Composta dagli Ill.mi Sigg.ri Magistrati:

Dott. SORRENTINO Federico – Presidente –

Dott. GIUDICEPIETRO Andreina – Consigliere –

Dott. GUIDA Riccardo – Consigliere –

Dott. D’AQUINO Filippo – rel. Consigliere –

Dott. DELL’ORFANO Antonella – Consigliere –

ha pronunciato la seguente:

ORDINANZA

sul ricorso iscritto al n. 19368/2015 R.G. proposto da:

S.S. (C.F. (OMISSIS)), rappresentata e difesa dall’Avv.

ALFONSO MARIA PARISI e dall’Avv.

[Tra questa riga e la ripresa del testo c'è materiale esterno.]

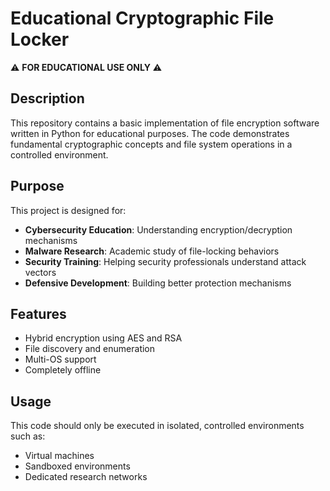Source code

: # Educational Cryptographic File Locker

⚠️ **FOR EDUCATIONAL USE ONLY** ⚠️

## Description

This repository contains a basic implementation of file encryption software written in Python for educational purposes. The code demonstrates fundamental cryptographic concepts and file system operations in a controlled environment.

## Purpose

This project is designed for:

- **Cybersecurity Education**: Understanding encryption/decryption mechanisms
- **Malware Research**: Academic study of file-locking behaviors
- **Security Training**: Helping security professionals understand attack vectors
- **Defensive Development**: Building better protection mechanisms

## Features

- Hybrid encryption using AES and RSA
- File discovery and enumeration
- Multi-OS support
- Completely offline

## Usage

This code should only be executed in isolated, controlled environments such as:
- Virtual machines
- Sandboxed environments
- Dedicated research networks

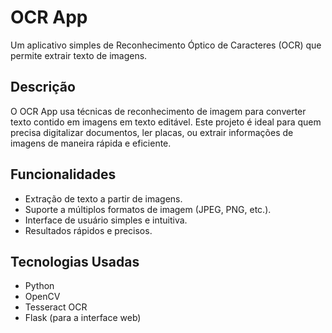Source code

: # OCR App

Um aplicativo simples de Reconhecimento Óptico de Caracteres (OCR) que permite extrair texto de imagens.

## Descrição

O OCR App usa técnicas de reconhecimento de imagem para converter texto contido em imagens em texto editável. Este projeto é ideal para quem precisa digitalizar documentos, ler placas, ou extrair informações de imagens de maneira rápida e eficiente.

## Funcionalidades

- Extração de texto a partir de imagens.
- Suporte a múltiplos formatos de imagem (JPEG, PNG, etc.).
- Interface de usuário simples e intuitiva.
- Resultados rápidos e precisos.

## Tecnologias Usadas

- Python
- OpenCV
- Tesseract OCR
- Flask (para a interface web)

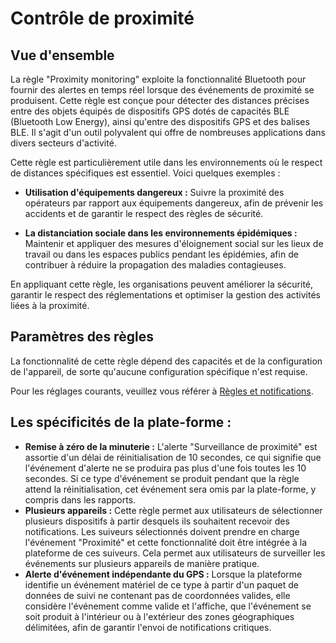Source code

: # Contrôle de proximité

## Vue d'ensemble

La règle "Proximity monitoring" exploite la fonctionnalité Bluetooth pour fournir des alertes en temps réel lorsque des événements de proximité se produisent. Cette règle est conçue pour détecter des distances précises entre des objets équipés de dispositifs GPS dotés de capacités BLE (Bluetooth Low Energy), ainsi qu'entre des dispositifs GPS et des balises BLE. Il s'agit d'un outil polyvalent qui offre de nombreuses applications dans divers secteurs d'activité.

Cette règle est particulièrement utile dans les environnements où le respect de distances spécifiques est essentiel. Voici quelques exemples :

- **Utilisation d'équipements dangereux :** Suivre la proximité des opérateurs par rapport aux équipements dangereux, afin de prévenir les accidents et de garantir le respect des règles de sécurité.

- **La distanciation sociale dans les environnements épidémiques :** Maintenir et appliquer des mesures d'éloignement social sur les lieux de travail ou dans les espaces publics pendant les épidémies, afin de contribuer à réduire la propagation des maladies contagieuses.

En appliquant cette règle, les organisations peuvent améliorer la sécurité, garantir le respect des réglementations et optimiser la gestion des activités liées à la proximité.

## Paramètres des règles

La fonctionnalité de cette règle dépend des capacités et de la configuration de l'appareil, de sorte qu'aucune configuration spécifique n'est requise.

Pour les réglages courants, veuillez vous référer à [Règles et notifications](../../regles-et-notifications.md).

## Les spécificités de la plate-forme :

- **Remise à zéro de la minuterie :** L'alerte "Surveillance de proximité" est assortie d'un délai de réinitialisation de 10 secondes, ce qui signifie que l'événement d'alerte ne se produira pas plus d'une fois toutes les 10 secondes. Si ce type d'événement se produit pendant que la règle attend la réinitialisation, cet événement sera omis par la plate-forme, y compris dans les rapports.
- **Plusieurs appareils :** Cette règle permet aux utilisateurs de sélectionner plusieurs dispositifs à partir desquels ils souhaitent recevoir des notifications. Les suiveurs sélectionnés doivent prendre en charge l'événement "Proximité" et cette fonctionnalité doit être intégrée à la plateforme de ces suiveurs. Cela permet aux utilisateurs de surveiller les événements sur plusieurs appareils de manière pratique.
- **Alerte d'événement indépendante du GPS :** Lorsque la plateforme identifie un événement matériel de ce type à partir d'un paquet de données de suivi ne contenant pas de coordonnées valides, elle considère l'événement comme valide et l'affiche, que l'événement se soit produit à l'intérieur ou à l'extérieur des zones géographiques délimitées, afin de garantir l'envoi de notifications critiques.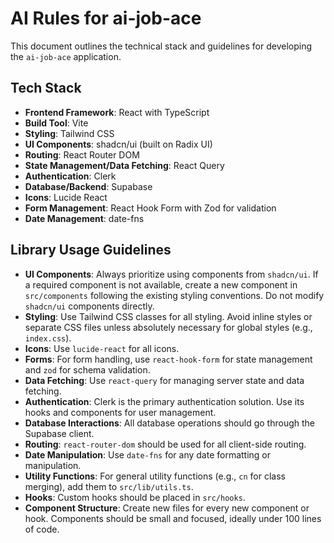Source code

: # AI Rules for ai-job-ace

This document outlines the technical stack and guidelines for developing the `ai-job-ace` application.

## Tech Stack

*   **Frontend Framework**: React with TypeScript
*   **Build Tool**: Vite
*   **Styling**: Tailwind CSS
*   **UI Components**: shadcn/ui (built on Radix UI)
*   **Routing**: React Router DOM
*   **State Management/Data Fetching**: React Query
*   **Authentication**: Clerk
*   **Database/Backend**: Supabase
*   **Icons**: Lucide React
*   **Form Management**: React Hook Form with Zod for validation
*   **Date Management**: date-fns

## Library Usage Guidelines

*   **UI Components**: Always prioritize using components from `shadcn/ui`. If a required component is not available, create a new component in `src/components` following the existing styling conventions. Do not modify `shadcn/ui` components directly.
*   **Styling**: Use Tailwind CSS classes for all styling. Avoid inline styles or separate CSS files unless absolutely necessary for global styles (e.g., `index.css`).
*   **Icons**: Use `lucide-react` for all icons.
*   **Forms**: For form handling, use `react-hook-form` for state management and `zod` for schema validation.
*   **Data Fetching**: Use `react-query` for managing server state and data fetching.
*   **Authentication**: Clerk is the primary authentication solution. Use its hooks and components for user management.
*   **Database Interactions**: All database operations should go through the Supabase client.
*   **Routing**: `react-router-dom` should be used for all client-side routing.
*   **Date Manipulation**: Use `date-fns` for any date formatting or manipulation.
*   **Utility Functions**: For general utility functions (e.g., `cn` for class merging), add them to `src/lib/utils.ts`.
*   **Hooks**: Custom hooks should be placed in `src/hooks`.
*   **Component Structure**: Create new files for every new component or hook. Components should be small and focused, ideally under 100 lines of code.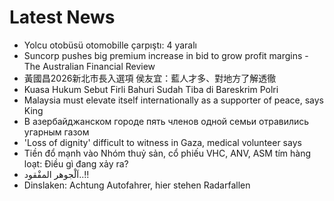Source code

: # Latest News
-  Yolcu otobüsü otomobille çarpıştı: 4 yaralı
-  Suncorp pushes big premium increase in bid to grow profit margins - The Australian Financial Review
-  黃國昌2026新北市長入選項 侯友宜：藍人才多、對地方了解透徹
-  Kuasa Hukum Sebut Firli Bahuri Sudah Tiba di Bareskrim Polri
-  Malaysia must elevate itself internationally as a supporter of peace, says King
-  В азербайджанском городе пять членов одной семьи отравились угарным газом
-  'Loss of dignity' difficult to witness in Gaza, medical volunteer says
-  Tiền đổ mạnh vào Nhóm thuỷ sản, cổ phiếu VHC, ANV, ASM tím hàng loạt: Điều gì đang xảy ra?
-  اَلْجوهر المفْقود..!!
-  Dinslaken: Achtung Autofahrer, hier stehen Radarfallen
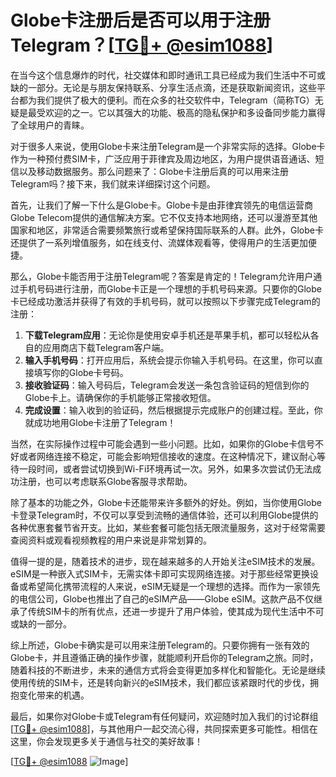 # Globe卡注册后是否可以用于注册Telegram？[[TG💪+ @esim1088](https://t.me/s/esim1088)]

在当今这个信息爆炸的时代，社交媒体和即时通讯工具已经成为我们生活中不可或缺的一部分。无论是与朋友保持联系、分享生活点滴，还是获取新闻资讯，这些平台都为我们提供了极大的便利。而在众多的社交软件中，Telegram（简称TG）无疑是最受欢迎的之一。它以其强大的功能、极高的隐私保护和多设备同步能力赢得了全球用户的青睐。

对于很多人来说，使用Globe卡来注册Telegram是一个非常实际的选择。Globe卡作为一种预付费SIM卡，广泛应用于菲律宾及周边地区，为用户提供语音通话、短信以及移动数据服务。那么问题来了：Globe卡注册后真的可以用来注册Telegram吗？接下来，我们就来详细探讨这个问题。

首先，让我们了解一下什么是Globe卡。Globe卡是由菲律宾领先的电信运营商Globe Telecom提供的通信解决方案。它不仅支持本地网络，还可以漫游至其他国家和地区，非常适合需要频繁旅行或希望保持国际联系的人群。此外，Globe卡还提供了一系列增值服务，如在线支付、流媒体观看等，使得用户的生活更加便捷。

那么，Globe卡能否用于注册Telegram呢？答案是肯定的！Telegram允许用户通过手机号码进行注册，而Globe卡正是一个理想的手机号码来源。只要你的Globe卡已经成功激活并获得了有效的手机号码，就可以按照以下步骤完成Telegram的注册：

1. **下载Telegram应用**：无论你是使用安卓手机还是苹果手机，都可以轻松从各自的应用商店下载Telegram客户端。
2. **输入手机号码**：打开应用后，系统会提示你输入手机号码。在这里，你可以直接填写你的Globe卡号码。
3. **接收验证码**：输入号码后，Telegram会发送一条包含验证码的短信到你的Globe卡上。请确保你的手机能够正常接收短信。
4. **完成设置**：输入收到的验证码，然后根据提示完成账户的创建过程。至此，你就成功地用Globe卡注册了Telegram！

当然，在实际操作过程中可能会遇到一些小问题。比如，如果你的Globe卡信号不好或者网络连接不稳定，可能会影响短信接收的速度。在这种情况下，建议耐心等待一段时间，或者尝试切换到Wi-Fi环境再试一次。另外，如果多次尝试仍无法成功注册，也可以考虑联系Globe客服寻求帮助。

除了基本的功能之外，Globe卡还能带来许多额外的好处。例如，当你使用Globe卡登录Telegram时，不仅可以享受到流畅的通信体验，还可以利用Globe提供的各种优惠套餐节省开支。比如，某些套餐可能包括无限流量服务，这对于经常需要查阅资料或观看视频教程的用户来说是非常划算的。

值得一提的是，随着技术的进步，现在越来越多的人开始关注eSIM技术的发展。eSIM是一种嵌入式SIM卡，无需实体卡即可实现网络连接。对于那些经常更换设备或希望简化携带流程的人来说，eSIM无疑是一个理想的选择。而作为一家领先的电信公司，Globe也推出了自己的eSIM产品——Globe eSIM。这款产品不仅继承了传统SIM卡的所有优点，还进一步提升了用户体验，使其成为现代生活中不可或缺的一部分。

综上所述，Globe卡确实是可以用来注册Telegram的。只要你拥有一张有效的Globe卡，并且遵循正确的操作步骤，就能顺利开启你的Telegram之旅。同时，随着科技的不断进步，未来的通信方式将会变得更加多样化和智能化。无论是继续使用传统的SIM卡，还是转向新兴的eSIM技术，我们都应该紧跟时代的步伐，拥抱变化带来的机遇。

最后，如果你对Globe卡或Telegram有任何疑问，欢迎随时加入我们的讨论群组[[TG💪+ @esim1088](https://t.me/s/esim1088)]，与其他用户一起交流心得，共同探索更多可能性。相信在这里，你会发现更多关于通信与社交的美好故事！

[[TG💪+ @esim1088](https://t.me/s/esim1088) ![Image](https://i.postimg.cc/4NQfJmqS/Snipaste-2025-05-13-00-14-12.png)]
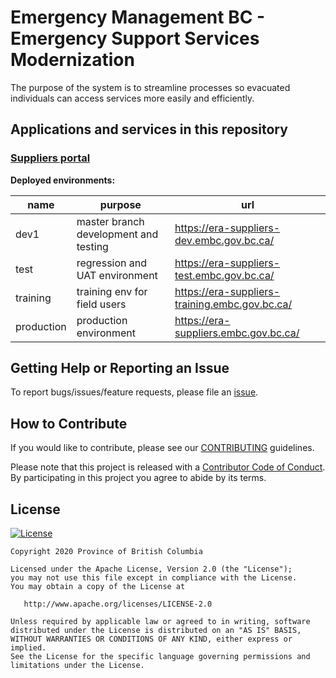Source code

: # Emergency Management BC - Emergency Support Services Modernization

The purpose of the system is to streamline processes so evacuated individuals can access services more easily and efficiently.

## Applications and services in this repository

### [Suppliers portal](./suppliers)

**Deployed environments:**

| name       | purpose                               | url                                            |
| ---------- | ------------------------------------- | ---------------------------------------------- |
| dev1       | master branch development and testing | https://era-suppliers-dev.embc.gov.bc.ca/      |
| test       | regression and UAT environment        | https://era-suppliers-test.embc.gov.bc.ca/     |
| training   | training env for field users          | https://era-suppliers-training.embc.gov.bc.ca/ |
| production | production environment                | https://era-suppliers.embc.gov.bc.ca/          |

## Getting Help or Reporting an Issue

To report bugs/issues/feature requests, please file an [issue](../../issues).

## How to Contribute

If you would like to contribute, please see our [CONTRIBUTING](./CONTRIBUTING.md) guidelines.

Please note that this project is released with a [Contributor Code of Conduct](./CODE_OF_CONDUCT.md). By participating in this project you agree to abide by its terms.

## License

[![License](https://img.shields.io/badge/License-Apache%202.0-blue.svg)](LICENSE)

    Copyright 2020 Province of British Columbia

    Licensed under the Apache License, Version 2.0 (the "License");
    you may not use this file except in compliance with the License.
    You may obtain a copy of the License at

       http://www.apache.org/licenses/LICENSE-2.0

    Unless required by applicable law or agreed to in writing, software
    distributed under the License is distributed on an "AS IS" BASIS,
    WITHOUT WARRANTIES OR CONDITIONS OF ANY KIND, either express or implied.
    See the License for the specific language governing permissions and
    limitations under the License.
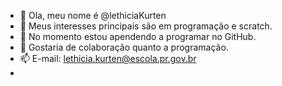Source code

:- 👋 Ola, meu nome é @lethiciaKurten
- 👀 Meus interesses principais são em programação e scratch.
- 🌱 No momento estou apendendo a programar no GitHub.
- 💞️ Gostaria de colaboração quanto a programação.
- 📫 E-mail: lethicia.kurten@escola.pr.gov.br
- 
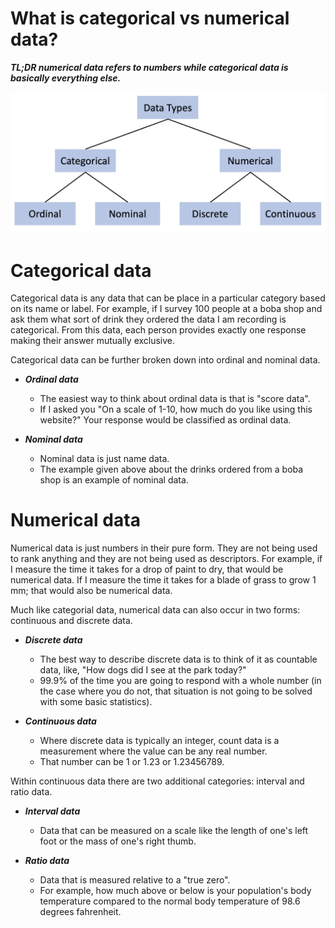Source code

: # What is categorical vs numerical data?

***TL;DR numerical data refers to numbers while categorical data is basically everything else.***

![](../../pages/images/catvsnum.png)

# Categorical data

Categorical data is any data that can be place in a particular category based on its name or label.
For example, if I survey 100 people at a boba shop and ask them what sort of drink they ordered the data I am recording is categorical.
From this data, each person provides exactly one response making their answer mutually exclusive.

Categorical data can be further broken down into ordinal and nominal data.

- ***Ordinal data***
  - The easiest way to think about ordinal data is that is "score data".
  - If I asked you "On a scale of 1-10, how much do you like using this website?" Your response would be classified as ordinal data.

- ***Nominal data***
  - Nominal data is just name data.
  - The example given above about the drinks ordered from a boba shop is an example of nominal data.

# Numerical data

Numerical data is just numbers in their pure form.
They are not being used to rank anything and they are not being used as descriptors.
For example, if I measure the time it takes for a drop of paint to dry, that would be numerical data.
If I measure the time it takes for a blade of grass to grow 1 mm; that would also be numerical data.

 Much like categorial data, numerical data can also occur in two forms: continuous and discrete data.

- ***Discrete data***
  - The best way to describe discrete data is to think of it as countable data, like, "How dogs did I see at the park today?"
  - 99.9% of the time you are going to respond with a whole number (in the case where you do not, that situation is not  going to be solved with some basic statistics).

- ***Continuous data***
  - Where discrete data is typically an integer, count data is a measurement where the value can be any real number.
  - That number can be 1 or 1.23 or 1.23456789.

Within continuous data there are two additional categories: interval and ratio data.

- ***Interval data***
  - Data that can be measured on a scale like the length of one's left foot or the mass of one's right thumb.

- ***Ratio data***
  - Data that is measured relative to a "true zero".
  - For example, how much above or below is your population's body temperature compared to the normal body temperature of 98.6 degrees fahrenheit.
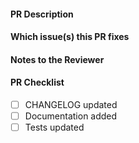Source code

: <!--

CONTRIBUTORS GUIDE: https://github.com/grafana/agent/blob/main/docs/developer/contributing.md#updating-the-changelog

If this is your first PR or you have not contributed in a while, we recommend
taking the time to review the guide. It gives helpful instructions for
contributors around things like how to update the changelog.

-->

#### PR Description

#### Which issue(s) this PR fixes

#### Notes to the Reviewer

#### PR Checklist

- [ ] CHANGELOG updated
- [ ] Documentation added
- [ ] Tests updated
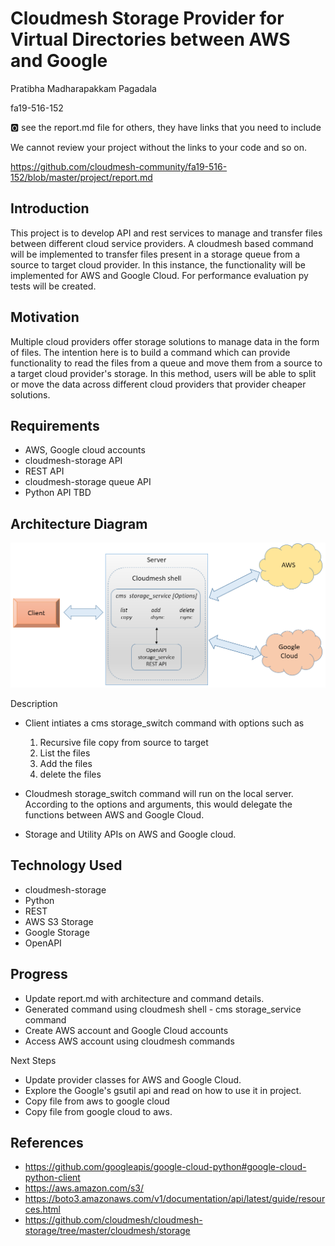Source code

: # Cloudmesh Storage Provider for Virtual Directories between  AWS and Google

Pratibha Madharapakkam Pagadala

fa19-516-152
 

:o2: see the report.md file for others, they have links that you need to include 

We cannot review your project without the links to your code and so on.

 
<https://github.com/cloudmesh-community/fa19-516-152/blob/master/project/report.md>

## Introduction

This project is to develop API and rest services to manage and transfer files between different cloud service providers. A cloudmesh based command will be implemented to transfer files present in a storage queue from a source to target cloud provider. In this instance, the functionality will be implemented for AWS and Google Cloud. For performance evaluation py tests will be created. 

## Motivation

 Multiple cloud providers offer storage solutions to manage data in the form of files. The intention here is to build a command which can provide functionality to read the files from a queue and move them from a source to a target cloud provider's storage. In this method, users will be able to split or move the data across different cloud providers that provider cheaper solutions. 

## Requirements

* AWS, Google cloud accounts
* cloudmesh-storage API
* REST API
* cloudmesh-storage queue API
* Python API
TBD

## Architecture Diagram

![Architecture](images/architecture2.png)

Description

* Client intiates a cms storage_switch command with options such as
 
  1. Recursive file copy from source to target
  2. List the files
  3. Add the files
  4. delete the files
  
* Cloudmesh storage_switch command will run on the local server. According to the options and arguments, this would delegate the functions between AWS and Google Cloud.  
* Storage and Utility APIs on AWS and Google cloud.   

## Technology Used

* cloudmesh-storage
* Python
* REST
* AWS S3 Storage
* Google Storage
* OpenAPI

## Progress

* Update report.md with architecture and command details.
* Generated command using cloudmesh shell - cms storage_service command
* Create AWS account and Google Cloud accounts
* Access AWS account using cloudmesh commands

Next Steps
* Update provider classes for AWS and Google Cloud.
* Explore the Google's gsutil api and read on how to use it in project.
* Copy file from aws to google cloud
* Copy file from google cloud to aws. 


## References

* <https://github.com/googleapis/google-cloud-python#google-cloud-python-client>
* <https://aws.amazon.com/s3/>
* <https://boto3.amazonaws.com/v1/documentation/api/latest/guide/resources.html>
* <https://github.com/cloudmesh/cloudmesh-storage/tree/master/cloudmesh/storage>





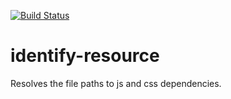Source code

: [![Build Status](https://travis-ci.org/popeindustries/identify-resource.png)](https://travis-ci.org/popeindustries/identify-resource)

# identify-resource

Resolves the file paths to js and css dependencies.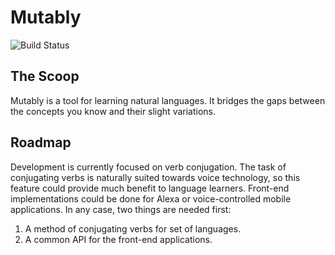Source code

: # Mutably
![Build Status](http://teamcity.marcusposey.com/app/rest/builds/aggregated/strob:(buildType:(project:(id:Mutably)))/statusIcon.svg)

## The Scoop
Mutably is a tool for learning natural languages. It bridges the gaps between
the concepts you know and their slight variations.

## Roadmap
Development is currently focused on verb conjugation. The task of conjugating
verbs is naturally suited towards voice technology, so this feature could provide
much benefit to language learners. Front-end implementations could be done
for Alexa or voice-controlled mobile applications. In any case, two things are
needed first:
1. A method of conjugating verbs for set of languages.
2. A common API for the front-end applications.
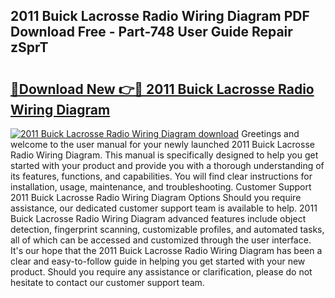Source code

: ## 2011 Buick Lacrosse Radio Wiring Diagram PDF Download Free - Part-748 User Guide Repair zSprT

# <h2><a href="http://dftkm2.blite.top/?on=2011+Buick+Lacrosse+Radio+Wiring+Diagram">🔗Download New 👉🔴 2011 Buick Lacrosse Radio Wiring Diagram</a></h2>

[![2011 Buick Lacrosse Radio Wiring Diagram download](https://i.imgur.com/lujVjoI.png)](http://dftkm2.blite.top/?on=2011+Buick+Lacrosse+Radio+Wiring+Diagram)
Greetings and welcome to the user manual for your newly launched 2011 Buick Lacrosse Radio Wiring Diagram. This manual is specifically designed to help you get started with your product and provide you with a thorough understanding of its features, functions, and capabilities. You will find clear instructions for installation, usage, maintenance, and troubleshooting. Customer Support 2011 Buick Lacrosse Radio Wiring Diagram Options Should you require assistance, our dedicated customer support team is available to help. 2011 Buick Lacrosse Radio Wiring Diagram advanced features include object detection, fingerprint scanning, customizable profiles, and automated tasks, all of which can be accessed and customized through the user interface. It's our hope that the 2011 Buick Lacrosse Radio Wiring Diagram has been a clear and easy-to-follow guide in helping you get started with your new product. Should you require any assistance or clarification, please do not hesitate to contact our customer support team.
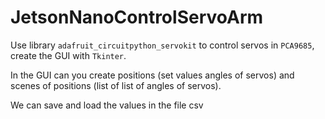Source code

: # JetsonNanoControlServoArm

Use library `adafruit_circuitpython_servokit` to control servos in `PCA9685`, create the GUI with `Tkinter`.

In the GUI can you create positions (set values angles of servos) and scenes of positions (list of list of angles of servos).

We can save and load the values in the file csv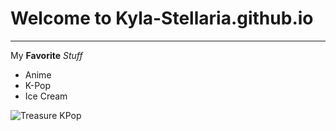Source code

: # Welcome to Kyla-Stellaria.github.io
---
My **Favorite** *Stuff*
- Anime
- K-Pop
- Ice Cream

![Treasure KPop](https://mb.com.ph/wp-content/uploads/2022/02/66788.jpeg)

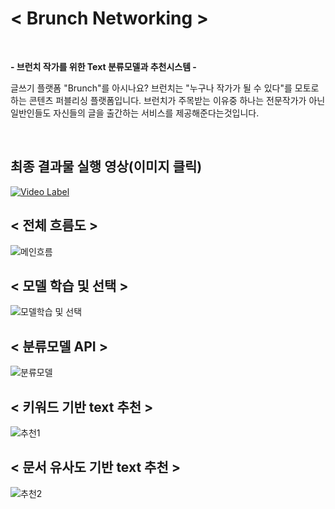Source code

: # < Brunch Networking >

<br> 

<b> - 브런치 작가를 위한 Text 분류모델과 추천시스템 - </b>

글쓰기 플랫폼 "Brunch"를 아시나요? 브런치는 "누구나 작가가 될 수 있다"를 모토로 하는 콘텐츠 퍼블리싱 플랫폼입니다.
브런치가 주목받는 이유중 하나는 전문작가가 아닌 일반인들도 자신들의 글을 출간하는 서비스를 제공해준다는것입니다.


<br>

## 최종 결과물 실행 영상(이미지 클릭)
[![Video Label](https://img.youtube.com/vi/RpEBgY3_stA/0.jpg)](https://youtu.be/RpEBgY3_stA)

## < 전체 흐름도 >
![메인흐름](https://user-images.githubusercontent.com/35517797/81902112-8f7e4080-95fa-11ea-8954-1ab9952ec4e6.PNG)

## < 모델 학습 및 선택 >
![모델학습 및 선택](https://user-images.githubusercontent.com/35517797/81902305-e08e3480-95fa-11ea-88bb-b151e2a45848.PNG)

## < 분류모델 API >
![분류모델](https://user-images.githubusercontent.com/35517797/81902312-e4ba5200-95fa-11ea-82ea-8109261abbfa.PNG)

## < 키워드 기반 text 추천 >
![추천1](https://user-images.githubusercontent.com/35517797/81902318-eab03300-95fa-11ea-9b23-8061e83324c7.PNG)

## < 문서 유사도 기반 text 추천 > 
![추천2](https://user-images.githubusercontent.com/35517797/81902325-ec79f680-95fa-11ea-9f97-5c5c35322ab4.PNG)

TOMMASA PERGOLIZZI in virtù di

procura speciale in calce al ricorso, elettivamente domiciliata in

ROMA PIAZZA CAVOUR presso la CANCELLERIA della CORTE di CASSAZIONE;

– ricorrente –

contro

AGENZIA DELLE ENTRATE (C.F. (OMISSIS)), in persona del Direttore pro

tempore, rappresentata e difesa ex lege dall’Avvocatura Generale

dello Stato, elettivamente domiciliata in Roma, Via dei Portoghesi,

12;

– controricorrente –

avverso la sentenza della Commissione tributaria regionale della

Sicilia, Sezione staccata di Messina, n. 138/02/15, depositata in

data 15 gennaio 2015;

Udita la relazione svolta nella Camera di Consiglio del 22 febbraio

2022 dal consigliere Relatore D’Aquino Filippo.

 

Fatto

RILEVATO

che:

1. La contribuente S.S. ha impugnato un avviso di accertamento, relativo al periodo di imposta 2006, con il quale si accertava una plusvalenza derivante da cessione di terreno suscettibile di utilizzazione edificatoria a termini del D.P.R. 22 dicembre 1986, n. 917, artt. 67 e 68, assoggettata a tassazione separata e venivano irrogate sanzioni.

2. La contribuente ha dedotto che l’immobile era pervenuto per successione in morte di P.G.A. alla contribuente, la quale aveva successivamente trasferito il bene, unitamente agli altri familiari, a un terzo, previa redazione di perizia di stima e conseguente pagamento dell’imposta sostitutiva del 4% di cui alla L. 28 dicembre 2001, n. 448, art. 7, comma 2, con conseguente affrancamento della plusvalenza.

3. La CTP di Messina ha rigettato il ricorso della contribuente.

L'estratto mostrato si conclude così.